- _Task_
Reproduce the full set of records that follow, exactly as shown.

- _Material to process_
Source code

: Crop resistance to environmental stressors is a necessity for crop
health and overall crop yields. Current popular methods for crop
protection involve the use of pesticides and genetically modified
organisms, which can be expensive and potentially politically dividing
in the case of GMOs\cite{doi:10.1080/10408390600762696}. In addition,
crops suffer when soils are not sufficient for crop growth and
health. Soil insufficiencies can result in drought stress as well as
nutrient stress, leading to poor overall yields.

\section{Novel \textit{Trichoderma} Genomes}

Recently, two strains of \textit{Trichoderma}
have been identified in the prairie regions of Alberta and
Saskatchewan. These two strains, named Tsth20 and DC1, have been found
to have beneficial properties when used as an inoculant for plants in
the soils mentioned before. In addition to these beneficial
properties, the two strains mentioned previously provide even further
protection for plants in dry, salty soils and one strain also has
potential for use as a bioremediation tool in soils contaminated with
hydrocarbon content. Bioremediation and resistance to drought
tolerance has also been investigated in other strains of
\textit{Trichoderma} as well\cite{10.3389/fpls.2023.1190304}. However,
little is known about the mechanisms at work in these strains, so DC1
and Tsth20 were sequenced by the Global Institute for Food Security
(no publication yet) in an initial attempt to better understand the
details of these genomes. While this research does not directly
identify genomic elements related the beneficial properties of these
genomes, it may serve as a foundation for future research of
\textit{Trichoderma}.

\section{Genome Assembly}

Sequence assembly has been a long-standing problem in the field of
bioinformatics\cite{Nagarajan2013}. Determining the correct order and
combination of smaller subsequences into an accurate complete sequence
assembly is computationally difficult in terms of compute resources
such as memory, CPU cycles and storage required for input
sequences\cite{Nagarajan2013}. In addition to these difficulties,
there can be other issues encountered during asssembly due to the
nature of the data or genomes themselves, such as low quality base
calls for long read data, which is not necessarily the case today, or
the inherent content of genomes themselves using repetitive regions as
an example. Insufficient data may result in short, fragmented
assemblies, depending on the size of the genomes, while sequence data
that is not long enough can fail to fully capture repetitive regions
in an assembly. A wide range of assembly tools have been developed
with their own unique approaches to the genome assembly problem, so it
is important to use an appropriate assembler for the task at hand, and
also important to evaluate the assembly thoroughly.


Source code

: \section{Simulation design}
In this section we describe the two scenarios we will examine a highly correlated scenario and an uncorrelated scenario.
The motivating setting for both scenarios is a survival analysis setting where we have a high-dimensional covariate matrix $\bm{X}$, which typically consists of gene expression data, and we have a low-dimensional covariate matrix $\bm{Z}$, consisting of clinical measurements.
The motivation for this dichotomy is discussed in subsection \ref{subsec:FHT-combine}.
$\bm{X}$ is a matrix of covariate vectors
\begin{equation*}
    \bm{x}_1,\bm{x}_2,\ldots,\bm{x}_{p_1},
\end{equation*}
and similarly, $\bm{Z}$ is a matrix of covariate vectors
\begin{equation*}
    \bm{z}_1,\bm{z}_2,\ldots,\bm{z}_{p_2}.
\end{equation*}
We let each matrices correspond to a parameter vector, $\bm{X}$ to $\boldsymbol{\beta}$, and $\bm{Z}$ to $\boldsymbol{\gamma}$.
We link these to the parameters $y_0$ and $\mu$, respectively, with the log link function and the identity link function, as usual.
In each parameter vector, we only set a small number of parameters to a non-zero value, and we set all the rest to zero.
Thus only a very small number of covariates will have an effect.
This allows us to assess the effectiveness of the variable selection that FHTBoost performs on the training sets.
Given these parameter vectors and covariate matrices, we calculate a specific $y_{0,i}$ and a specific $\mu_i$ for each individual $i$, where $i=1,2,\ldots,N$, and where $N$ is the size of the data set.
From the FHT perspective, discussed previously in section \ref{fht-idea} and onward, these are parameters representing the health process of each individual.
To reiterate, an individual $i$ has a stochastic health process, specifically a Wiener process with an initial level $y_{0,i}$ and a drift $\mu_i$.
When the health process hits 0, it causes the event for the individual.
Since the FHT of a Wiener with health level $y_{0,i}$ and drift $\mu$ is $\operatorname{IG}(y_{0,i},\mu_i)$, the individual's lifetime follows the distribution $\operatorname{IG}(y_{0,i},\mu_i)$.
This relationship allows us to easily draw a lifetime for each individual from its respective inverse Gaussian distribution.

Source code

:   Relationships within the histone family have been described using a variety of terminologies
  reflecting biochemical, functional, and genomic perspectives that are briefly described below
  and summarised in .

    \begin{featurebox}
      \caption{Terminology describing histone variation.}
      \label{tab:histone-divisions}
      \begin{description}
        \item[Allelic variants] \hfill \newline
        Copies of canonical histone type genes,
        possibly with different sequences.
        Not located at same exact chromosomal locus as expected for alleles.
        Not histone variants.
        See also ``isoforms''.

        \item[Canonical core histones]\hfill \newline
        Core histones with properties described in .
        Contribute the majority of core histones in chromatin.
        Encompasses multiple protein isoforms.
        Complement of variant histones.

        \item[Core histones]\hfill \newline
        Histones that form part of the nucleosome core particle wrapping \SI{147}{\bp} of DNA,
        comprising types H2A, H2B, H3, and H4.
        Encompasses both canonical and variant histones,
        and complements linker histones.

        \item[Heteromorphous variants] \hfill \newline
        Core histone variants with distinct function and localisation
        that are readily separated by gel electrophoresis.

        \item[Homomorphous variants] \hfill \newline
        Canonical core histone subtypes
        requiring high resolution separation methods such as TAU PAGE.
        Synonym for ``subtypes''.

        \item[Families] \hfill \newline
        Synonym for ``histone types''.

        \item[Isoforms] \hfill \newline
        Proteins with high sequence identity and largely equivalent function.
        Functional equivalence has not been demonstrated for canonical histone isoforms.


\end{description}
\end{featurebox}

- _Exercise response_
Source code

: Crop resistance to environmental stressors is a necessity for crop
health and overall crop yields. Current popular methods for crop
protection involve the use of pesticides and genetically modified
organisms, which can be expensive and potentially politically dividing
in the case of GMOs\cite{doi:10.1080/10408390600762696}. In addition,
crops suffer when soils are not sufficient for crop growth and
health. Soil insufficiencies can result in drought stress as well as
nutrient stress, leading to poor overall yields.

\section{Novel \textit{Trichoderma} Genomes}

Recently, two strains of \textit{Trichoderma}
have been identified in the prairie regions of Alberta and
Saskatchewan. These two strains, named Tsth20 and DC1, have been found
to have beneficial properties when used as an inoculant for plants in
the soils mentioned before. In addition to these beneficial
properties, the two strains mentioned previously provide even further
protection for plants in dry, salty soils and one strain also has
potential for use as a bioremediation tool in soils contaminated with
hydrocarbon content. Bioremediation and resistance to drought
tolerance has also been investigated in other strains of
\textit{Trichoderma} as well\cite{10.3389/fpls.2023.1190304}. However,
little is known about the mechanisms at work in these strains, so DC1
and Tsth20 were sequenced by the Global Institute for Food Security
(no publication yet) in an initial attempt to better understand the
details of these genomes. While this research does not directly
identify genomic elements related the beneficial properties of these
genomes, it may serve as a foundation for future research of
\textit{Trichoderma}.

\section{Genome Assembly}

Sequence assembly has been a long-standing problem in the field of
bioinformatics\cite{Nagarajan2013}. Determining the correct order and
combination of smaller subsequences into an accurate complete sequence
assembly is computationally difficult in terms of compute resources
such as memory, CPU cycles and storage required for input
sequences\cite{Nagarajan2013}. In addition to these difficulties,
there can be other issues encountered during asssembly due to the
nature of the data or genomes themselves, such as low quality base
calls for long read data, which is not necessarily the case today, or
the inherent content of genomes themselves using repetitive regions as
an example. Insufficient data may result in short, fragmented
assemblies, depending on the size of the genomes, while sequence data
that is not long enough can fail to fully capture repetitive regions
in an assembly. A wide range of assembly tools have been developed
with their own unique approaches to the genome assembly problem, so it
is important to use an appropriate assembler for the task at hand, and
also important to evaluate the assembly thoroughly.


Source code

: \section{Simulation design}
In this section we describe the two scenarios we will examine a highly correlated scenario and an uncorrelated scenario.
The motivating setting for both scenarios is a survival analysis setting where we have a high-dimensional covariate matrix $\bm{X}$, which typically consists of gene expression data, and we have a low-dimensional covariate matrix $\bm{Z}$, consisting of clinical measurements.
The motivation for this dichotomy is discussed in subsection \ref{subsec:FHT-combine}.
$\bm{X}$ is a matrix of covariate vectors
\begin{equation*}
    \bm{x}_1,\bm{x}_2,\ldots,\bm{x}_{p_1},
\end{equation*}
and similarly, $\bm{Z}$ is a matrix of covariate vectors
\begin{equation*}
    \bm{z}_1,\bm{z}_2,\ldots,\bm{z}_{p_2}.
\end{equation*}
We let each matrices correspond to a parameter vector, $\bm{X}$ to $\boldsymbol{\beta}$, and $\bm{Z}$ to $\boldsymbol{\gamma}$.
We link these to the parameters $y_0$ and $\mu$, respectively, with the log link function and the identity link function, as usual.
In each parameter vector, we only set a small number of parameters to a non-zero value, and we set all the rest to zero.
Thus only a very small number of covariates will have an effect.
This allows us to assess the effectiveness of the variable selection that FHTBoost performs on the training sets.
Given these parameter vectors and covariate matrices, we calculate a specific $y_{0,i}$ and a specific $\mu_i$ for each individual $i$, where $i=1,2,\ldots,N$, and where $N$ is the size of the data set.
From the FHT perspective, discussed previously in section \ref{fht-idea} and onward, these are parameters representing the health process of each individual.
To reiterate, an individual $i$ has a stochastic health process, specifically a Wiener process with an initial level $y_{0,i}$ and a drift $\mu_i$.
When the health process hits 0, it causes the event for the individual.
Since the FHT of a Wiener with health level $y_{0,i}$ and drift $\mu$ is $\operatorname{IG}(y_{0,i},\mu_i)$, the individual's lifetime follows the distribution $\operatorname{IG}(y_{0,i},\mu_i)$.
This relationship allows us to easily draw a lifetime for each individual from its respective inverse Gaussian distribution.

Source code

:   Relationships within the histone family have been described using a variety of terminologies
  reflecting biochemical, functional, and genomic perspectives that are briefly described below
  and summarised in .

    \begin{featurebox}
      \caption{Terminology describing histone variation.}
      \label{tab:histone-divisions}
      \begin{description}
        \item[Allelic variants] \hfill \newline
        Copies of canonical histone type genes,
        possibly with different sequences.
        Not located at same exact chromosomal locus as expected for alleles.
        Not histone variants.
        See also ``isoforms''.

        \item[Canonical core histones]\hfill \newline
        Core histones with properties described in .
        Contribute the majority of core histones in chromatin.
        Encompasses multiple protein isoforms.
        Complement of variant histones.

        \item[Core histones]\hfill \newline
        Histones that form part of the nucleosome core particle wrapping \SI{147}{\bp} of DNA,
        comprising types H2A, H2B, H3, and H4.
        Encompasses both canonical and variant histones,
        and complements linker histones.

        \item[Heteromorphous variants] \hfill \newline
        Core histone variants with distinct function and localisation
        that are readily separated by gel electrophoresis.

        \item[Homomorphous variants] \hfill \newline
        Canonical core histone subtypes
        requiring high resolution separation methods such as TAU PAGE.
        Synonym for ``subtypes''.

        \item[Families] \hfill \newline
        Synonym for ``histone types''.

        \item[Isoforms] \hfill \newline
        Proteins with high sequence identity and largely equivalent function.
        Functional equivalence has not been demonstrated for canonical histone isoforms.


\end{description}
\end{featurebox}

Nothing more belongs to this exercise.